However, analysts and human rights workers are concerned that China is grooming military officers to suppress domestic dissent, and even to lead coups against governments perceived to be “too close to the West.”

However, others don’t have a problem with China’s increased military engagement in Africa.

“Why is it a problem when China trains African security forces, but not a problem when America or the United Kingdom does the same?” Johannesburg-based independent political analyst Lindiwe Makhulu asked.

“The United States has 20 bases across Africa; as far as I know, China has only one.”

Washington has had a security presence in Africa for decades, expanding its military stamp significantly after former President George W. Bush declared a “War on Terror” following the 9/11 attacks by al-Qaeda in 2001.

In March 2023, Gen. Michael Langley, chief of the U.S. Africa Command, told Congress that there were just two “enduring” U.S. forward-operating sites in Africa: Camp Lemonnier in Djibouti and a “logistics hub” on Ascension Island in the south Atlantic Ocean.

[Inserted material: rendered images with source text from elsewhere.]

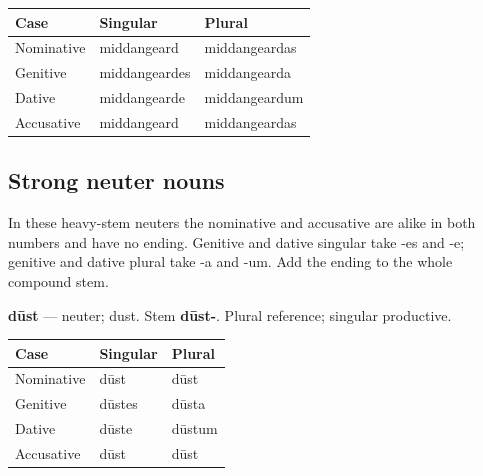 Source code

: \par\begingroup
\fontsize{10.5}{13.2}\selectfont
\setlength{\LTleft}{0pt}\setlength{\LTright}{\fill}
\noindent
\begin{tabular}{@{}>{\raggedright\arraybackslash}p{32.88mm}>{\raggedright\arraybackslash}p{42.75mm}>{\raggedright\arraybackslash}p{42.75mm}@{}}
\toprule
\textbf{Case} & \textbf{Singular} & \textbf{Plural} \\
\midrule
Nominative & middangeard & middangeardas \\
Genitive & middangeardes & middangearda \\
Dative & middangearde & middangeardum \\
Accusative & middangeard & middangeardas \\
\bottomrule
\end{tabular}
\par\endgroup

\subsection*{Strong neuter nouns}

In these heavy-stem neuters the nominative and accusative are alike in both numbers and have no ending. Genitive and dative singular take -es and -e; genitive and dative plural take -a and -um. Add the ending to the whole compound stem.

\textbf{dūst} — neuter; dust. Stem \textbf{dūst-}. Plural reference; singular productive.

\par\begingroup
\fontsize{10.5}{13.2}\selectfont
\setlength{\LTleft}{0pt}\setlength{\LTright}{\fill}
\noindent
\begin{tabular}{@{}>{\raggedright\arraybackslash}p{39.46mm}>{\raggedright\arraybackslash}p{39.46mm}>{\raggedright\arraybackslash}p{39.46mm}@{}}
\toprule
\textbf{Case} & \textbf{Singular} & \textbf{Plural} \\
\midrule
Nominative & dūst & dūst \\
Genitive & dūstes & dūsta \\
Dative & dūste & dūstum \\
Accusative & dūst & dūst \\
\bottomrule
\end{tabular}
\par\endgroup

“The command also operates out of 12 other posture locations throughout Africa,” he said in his prepared testimony.

“These locations have minimal permanent U.S. presence and have low-cost facilities and limited supplies for these dedicated Americans to perform critical missions and quickly respond to emergencies.”

But one of Africa’s top defense and military analysts, Helmoed Heitman, who’s also a former high-ranking member of the South African army, told The Epoch Times that the United States has 18 “bases or outposts” in addition to Camp Lemonnier and Ascension Island on the continent.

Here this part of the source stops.